機械と電気の斜陽化?

 宮城県の公立高校入試・後期選抜の出願が締め切られ、今朝の朝刊に県内各校の出願者数が載っていた。他県の人には信じがたいほどの仙台一極集中は、昨年より更に悪化した感じがする。ちなみに、私は一昨年、宮城県の公立高校の地域ごとの競争率についての話を書いたのであるが(→こちら)、その時、かろうじて1倍を超えていた刈田柴田地区と登米地区も、今年は1倍を割り、1倍を超えているのはついに仙台圏だけとなった。私が仙台圏と言うのは、仙台駅から電車に乗る時間が概ね30分以内の場所である。
 仙台圏に当たる中部南地区の平均競争率は1.39倍、中部北地区は1.36倍。

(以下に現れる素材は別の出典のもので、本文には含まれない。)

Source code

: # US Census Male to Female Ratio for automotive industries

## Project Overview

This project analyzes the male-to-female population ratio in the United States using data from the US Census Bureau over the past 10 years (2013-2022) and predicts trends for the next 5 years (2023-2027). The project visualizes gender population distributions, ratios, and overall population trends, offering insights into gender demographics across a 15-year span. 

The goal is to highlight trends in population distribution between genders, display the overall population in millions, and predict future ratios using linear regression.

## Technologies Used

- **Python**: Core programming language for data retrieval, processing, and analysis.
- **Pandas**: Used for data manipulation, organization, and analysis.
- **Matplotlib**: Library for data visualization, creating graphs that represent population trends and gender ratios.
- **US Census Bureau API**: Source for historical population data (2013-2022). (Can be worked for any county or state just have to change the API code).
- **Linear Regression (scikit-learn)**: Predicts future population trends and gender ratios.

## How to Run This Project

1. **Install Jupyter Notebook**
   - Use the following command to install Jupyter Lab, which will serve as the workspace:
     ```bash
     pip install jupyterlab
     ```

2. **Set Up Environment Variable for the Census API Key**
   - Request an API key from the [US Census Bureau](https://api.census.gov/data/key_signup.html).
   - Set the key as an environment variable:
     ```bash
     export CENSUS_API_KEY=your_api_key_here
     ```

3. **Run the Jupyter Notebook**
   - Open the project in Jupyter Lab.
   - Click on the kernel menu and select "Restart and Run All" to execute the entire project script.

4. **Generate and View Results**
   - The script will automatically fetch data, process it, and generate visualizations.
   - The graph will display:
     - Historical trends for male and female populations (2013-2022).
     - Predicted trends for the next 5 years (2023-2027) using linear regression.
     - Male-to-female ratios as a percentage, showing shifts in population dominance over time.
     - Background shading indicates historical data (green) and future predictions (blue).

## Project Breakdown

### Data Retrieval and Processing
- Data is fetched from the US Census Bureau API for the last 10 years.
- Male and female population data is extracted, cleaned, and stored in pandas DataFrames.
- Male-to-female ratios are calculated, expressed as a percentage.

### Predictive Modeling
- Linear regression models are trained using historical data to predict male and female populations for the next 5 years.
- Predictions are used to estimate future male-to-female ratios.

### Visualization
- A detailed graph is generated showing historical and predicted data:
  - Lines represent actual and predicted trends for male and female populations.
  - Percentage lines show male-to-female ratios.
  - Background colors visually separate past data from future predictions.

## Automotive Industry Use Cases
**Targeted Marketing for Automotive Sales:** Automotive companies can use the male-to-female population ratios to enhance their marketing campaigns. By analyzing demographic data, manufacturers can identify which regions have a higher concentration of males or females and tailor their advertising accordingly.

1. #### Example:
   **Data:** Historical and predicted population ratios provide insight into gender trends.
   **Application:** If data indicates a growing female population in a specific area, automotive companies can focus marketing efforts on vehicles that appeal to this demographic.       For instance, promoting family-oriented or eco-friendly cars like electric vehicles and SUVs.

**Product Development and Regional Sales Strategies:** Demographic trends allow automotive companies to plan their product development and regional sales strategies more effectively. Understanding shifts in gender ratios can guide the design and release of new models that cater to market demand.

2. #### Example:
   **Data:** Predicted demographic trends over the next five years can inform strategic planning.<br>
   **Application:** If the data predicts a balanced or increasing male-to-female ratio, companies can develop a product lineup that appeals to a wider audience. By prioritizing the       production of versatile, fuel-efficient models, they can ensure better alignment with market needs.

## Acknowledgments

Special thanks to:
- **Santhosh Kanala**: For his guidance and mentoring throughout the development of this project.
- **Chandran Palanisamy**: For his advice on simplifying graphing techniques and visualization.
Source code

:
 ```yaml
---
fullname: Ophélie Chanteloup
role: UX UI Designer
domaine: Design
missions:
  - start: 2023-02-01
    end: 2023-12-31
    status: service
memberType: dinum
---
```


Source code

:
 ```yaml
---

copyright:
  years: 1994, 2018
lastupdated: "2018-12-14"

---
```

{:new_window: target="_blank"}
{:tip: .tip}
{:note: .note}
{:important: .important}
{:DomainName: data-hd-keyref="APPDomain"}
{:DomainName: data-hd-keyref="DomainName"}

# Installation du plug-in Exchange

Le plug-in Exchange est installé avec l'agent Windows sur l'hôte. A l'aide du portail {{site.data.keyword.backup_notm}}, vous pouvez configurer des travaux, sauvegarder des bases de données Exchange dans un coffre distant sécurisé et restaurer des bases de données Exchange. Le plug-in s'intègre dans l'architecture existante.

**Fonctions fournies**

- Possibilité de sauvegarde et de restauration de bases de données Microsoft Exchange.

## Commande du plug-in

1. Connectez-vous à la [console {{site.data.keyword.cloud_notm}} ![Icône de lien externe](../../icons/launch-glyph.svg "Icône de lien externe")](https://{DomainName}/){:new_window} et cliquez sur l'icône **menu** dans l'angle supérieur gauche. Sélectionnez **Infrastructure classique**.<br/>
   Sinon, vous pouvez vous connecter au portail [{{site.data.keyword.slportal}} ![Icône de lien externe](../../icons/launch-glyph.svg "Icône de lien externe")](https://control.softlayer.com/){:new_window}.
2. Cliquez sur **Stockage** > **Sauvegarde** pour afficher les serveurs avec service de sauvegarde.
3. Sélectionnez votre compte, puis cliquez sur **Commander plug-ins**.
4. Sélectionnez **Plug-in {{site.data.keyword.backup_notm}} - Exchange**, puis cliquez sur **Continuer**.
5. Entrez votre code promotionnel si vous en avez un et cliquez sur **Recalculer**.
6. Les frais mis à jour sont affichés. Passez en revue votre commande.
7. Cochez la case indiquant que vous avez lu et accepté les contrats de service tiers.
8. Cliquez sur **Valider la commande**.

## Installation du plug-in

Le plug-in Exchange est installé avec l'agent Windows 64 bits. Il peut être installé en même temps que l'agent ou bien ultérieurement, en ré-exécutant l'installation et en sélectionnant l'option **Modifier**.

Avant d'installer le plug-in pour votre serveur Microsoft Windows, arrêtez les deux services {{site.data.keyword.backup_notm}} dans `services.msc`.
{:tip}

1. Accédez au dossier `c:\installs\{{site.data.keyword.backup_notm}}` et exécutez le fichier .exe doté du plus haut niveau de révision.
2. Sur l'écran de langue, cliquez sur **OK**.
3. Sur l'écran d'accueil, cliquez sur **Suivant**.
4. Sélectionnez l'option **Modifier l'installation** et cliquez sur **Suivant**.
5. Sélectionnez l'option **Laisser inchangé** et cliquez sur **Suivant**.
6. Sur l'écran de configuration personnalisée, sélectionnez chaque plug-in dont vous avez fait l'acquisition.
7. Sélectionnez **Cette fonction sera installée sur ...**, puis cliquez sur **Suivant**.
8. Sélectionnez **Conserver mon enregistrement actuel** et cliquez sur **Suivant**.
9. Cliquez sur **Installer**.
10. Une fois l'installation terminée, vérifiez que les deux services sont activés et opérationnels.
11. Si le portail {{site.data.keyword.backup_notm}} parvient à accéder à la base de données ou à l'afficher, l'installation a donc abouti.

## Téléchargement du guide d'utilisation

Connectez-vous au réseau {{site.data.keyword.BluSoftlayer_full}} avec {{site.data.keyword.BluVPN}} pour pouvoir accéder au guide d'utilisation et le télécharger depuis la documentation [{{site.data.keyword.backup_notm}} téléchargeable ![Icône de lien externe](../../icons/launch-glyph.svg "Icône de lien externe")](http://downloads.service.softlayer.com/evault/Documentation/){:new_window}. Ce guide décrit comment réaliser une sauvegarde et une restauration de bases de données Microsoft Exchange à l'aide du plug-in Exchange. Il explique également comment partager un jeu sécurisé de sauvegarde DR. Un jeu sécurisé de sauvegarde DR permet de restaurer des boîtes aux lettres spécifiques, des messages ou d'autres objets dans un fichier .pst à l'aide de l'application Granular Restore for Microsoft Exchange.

一方、仙台圏から外れる南部地区(白石・角田など)は0.85倍、北部地区(大崎・栗原など)も0.85倍、東部地区(石巻気仙沼など)は0.94倍であった。8年前に県が学区を廃止したことが二極化に拍車をかけたと思われるが、不思議なことに、地方から学区の復活という要望が語られるのをあまり耳にしない。この二極化はまずいぞ、と声を上げるよりは、私(またはうちの子)も仙台の学校に行かなくちゃ、という意識が働くと同時に、自分が仙台の高校に入学できないという事態を想定することが出来ないのだろう。こうして格差は生まれ、拡大する。
 ひときわ目を引いたのは、志津川高校普通科の、募集39名に対して、出願者1名、0.03倍という衝撃的な数字だ。これは、この1名が合格したとして、1人で高校生活を送る、ということは意味しない。前期選抜で既に41人を取っているからである。他の高校もほとんどが定員割れなので、2次募集への応募もほとんどないだろうから、来春、志津川高校は20人台前半×2クラスでの新学期になるのだろう。過疎化を津波が後押しした典型的な事例である。
 また、高倍率の学校・学科が多い仙台圏にあって、多賀城高校の災害科学科が、募集24名に対して出願10名、0.42倍というのも目を引く数字だ。仙台圏ではダントツの低倍率である。
 これは東日本大震災後、県知事の旗振りによって出来た新しい学科だ。ネタに困っているマスコミが、何かにつけてちやほやと報道するので、目にしたことがある人も多いだろう。私は、災害科学(防災)なんて高校で学科としてやるようなことではないので、止めればいいのに、と思っていた。大きな災害があったとなれば、災害!災害!とばかり叫んでいなければ落ち着かない、パフォーマンス的な安っぽい精神である。少しいい気味だな、とも、受験生の方が賢いな、とも思う。
 高校でも大学でも、どこの学科を出たかというのは、就職の際さほど大きな意味を持たないので、多賀城高校に行きたいが、普通科は少し敷居が高いという生徒が、あえて災害科学科を受けるというのは毎年一定数いるだろう。だが、災害科学を学びたいから多賀城高校へ、という生徒は、減少し続けると私は思う。今後、防災科学科はどのような道をたどるのだろうか?
 仙台市内にある宮城県工業高校(宮水=水産高校と同じで、「宮城県」は県立であることを表す、県立高校全てに付く部分なので、校名はただの「工業高校」である。)は、たいへんな人気校で、競争率が全県で1位などという年もあったと記憶するが、意外にも、6つの学科のうち2つで定員割れを起こしている。機械(0.98倍)とインテリア(0.67倍)だ。インテリア科を持つ学校は他にないので比較できないが、機械科は全県的に不人気に見える。仙台市立工業高校で2.07倍になったのを例外として、1倍を超えたのが古川(1.13倍)だけ。他の工業高校、すなわち白石、黒川、登米産業、石巻気仙沼向洋で定員割れ。仙台圏以外なので、もともと定員割れの学校・学科が多い中でだが、機械科は他の学科と比べてやはり倍率が低い。また、白石の電気科が志津川と同様、24名募集に出願1名で0.04倍。見れば、全県的に電気も低調だ。機械や電気なんて、「物作り日本」の核心を支えてきた分野である。デジタル化が進んで、手作業で作ったり直したりすることの出来る機械が減り、それによって魅力(=人気)を失ってきたのではないか?と想像する。大切な分野だと思うのだが・・・寂しい。他県はどうなっているのだろう?
 一見無味乾燥な数字の羅列って、よくよく見ていると発見があって面白い。